[Collected data]
----------------------------------------

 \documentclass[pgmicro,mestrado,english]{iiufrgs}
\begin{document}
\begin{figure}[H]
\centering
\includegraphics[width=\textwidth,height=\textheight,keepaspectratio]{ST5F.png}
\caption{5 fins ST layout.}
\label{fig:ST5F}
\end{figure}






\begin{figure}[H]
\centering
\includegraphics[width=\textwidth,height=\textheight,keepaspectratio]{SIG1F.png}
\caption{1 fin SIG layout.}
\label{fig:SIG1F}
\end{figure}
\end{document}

----------------------------------------

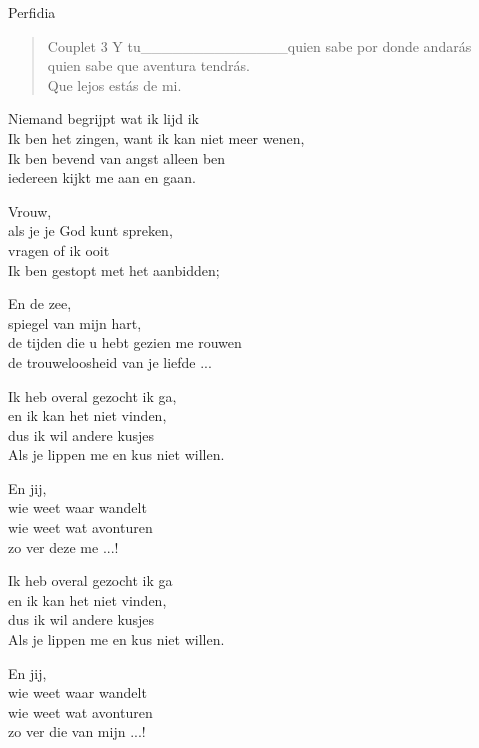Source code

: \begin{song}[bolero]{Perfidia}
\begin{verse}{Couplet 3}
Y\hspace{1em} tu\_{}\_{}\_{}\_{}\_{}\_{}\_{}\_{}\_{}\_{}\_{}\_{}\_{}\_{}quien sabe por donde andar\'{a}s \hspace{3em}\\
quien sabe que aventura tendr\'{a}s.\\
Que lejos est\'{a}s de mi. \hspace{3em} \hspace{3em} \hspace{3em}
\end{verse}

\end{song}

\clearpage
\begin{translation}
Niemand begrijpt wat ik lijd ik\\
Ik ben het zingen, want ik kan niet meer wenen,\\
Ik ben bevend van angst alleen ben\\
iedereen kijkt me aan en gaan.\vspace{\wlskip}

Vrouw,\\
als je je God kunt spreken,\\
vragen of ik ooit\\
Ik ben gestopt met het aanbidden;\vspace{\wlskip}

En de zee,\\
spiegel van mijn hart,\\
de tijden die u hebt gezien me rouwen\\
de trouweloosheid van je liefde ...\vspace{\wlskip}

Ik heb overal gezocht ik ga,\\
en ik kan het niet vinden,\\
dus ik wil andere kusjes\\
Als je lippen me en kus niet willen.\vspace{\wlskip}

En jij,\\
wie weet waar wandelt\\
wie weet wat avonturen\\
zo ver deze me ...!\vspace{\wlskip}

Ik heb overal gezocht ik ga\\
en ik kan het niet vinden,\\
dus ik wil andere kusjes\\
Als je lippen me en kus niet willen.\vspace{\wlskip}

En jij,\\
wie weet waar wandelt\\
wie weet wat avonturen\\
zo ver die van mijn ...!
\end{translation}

----------------------------------------

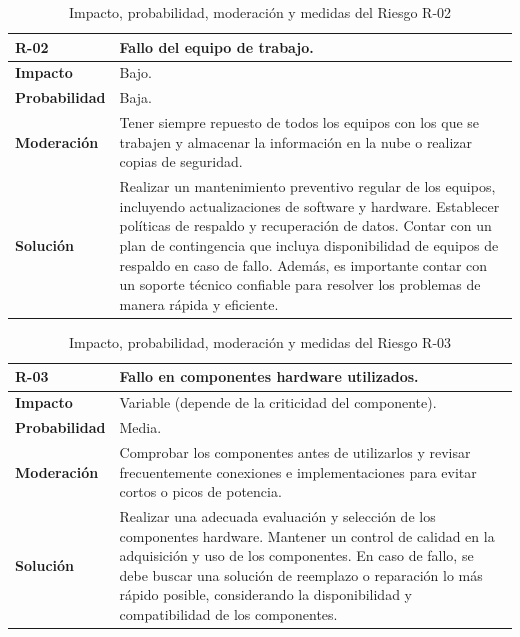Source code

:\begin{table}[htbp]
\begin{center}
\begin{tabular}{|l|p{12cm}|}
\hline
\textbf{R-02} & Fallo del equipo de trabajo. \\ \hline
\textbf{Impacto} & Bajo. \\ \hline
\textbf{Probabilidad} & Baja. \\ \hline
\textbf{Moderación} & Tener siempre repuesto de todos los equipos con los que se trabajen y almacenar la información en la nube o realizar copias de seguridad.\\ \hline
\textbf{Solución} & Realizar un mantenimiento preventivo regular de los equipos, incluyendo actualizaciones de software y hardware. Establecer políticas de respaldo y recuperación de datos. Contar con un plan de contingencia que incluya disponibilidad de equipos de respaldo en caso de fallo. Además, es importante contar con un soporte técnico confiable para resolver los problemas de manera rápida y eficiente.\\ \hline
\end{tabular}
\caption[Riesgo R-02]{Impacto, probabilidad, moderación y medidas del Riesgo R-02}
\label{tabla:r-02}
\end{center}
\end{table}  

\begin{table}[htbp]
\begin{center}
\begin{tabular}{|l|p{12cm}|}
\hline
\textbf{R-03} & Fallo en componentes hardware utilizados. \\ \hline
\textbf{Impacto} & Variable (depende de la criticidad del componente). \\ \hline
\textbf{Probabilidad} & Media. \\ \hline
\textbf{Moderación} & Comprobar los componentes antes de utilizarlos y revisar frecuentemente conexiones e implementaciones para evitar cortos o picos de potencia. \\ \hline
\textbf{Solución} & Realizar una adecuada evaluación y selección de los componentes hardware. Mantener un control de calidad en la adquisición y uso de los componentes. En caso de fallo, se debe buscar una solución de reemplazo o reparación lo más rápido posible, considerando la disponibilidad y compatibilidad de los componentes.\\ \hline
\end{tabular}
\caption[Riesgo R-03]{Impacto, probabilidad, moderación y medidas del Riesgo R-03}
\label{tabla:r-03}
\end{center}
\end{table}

----------------------------------------

> _What needs to be done_: Search the records above for the string "height". Report each line that has it.

> _Reply to the exercise_:
\includegraphics[width=\textwidth,height=\textheight,keepaspectratio]{ST5F.png}
\includegraphics[width=\textwidth,height=\textheight,keepaspectratio]{SIG1F.png}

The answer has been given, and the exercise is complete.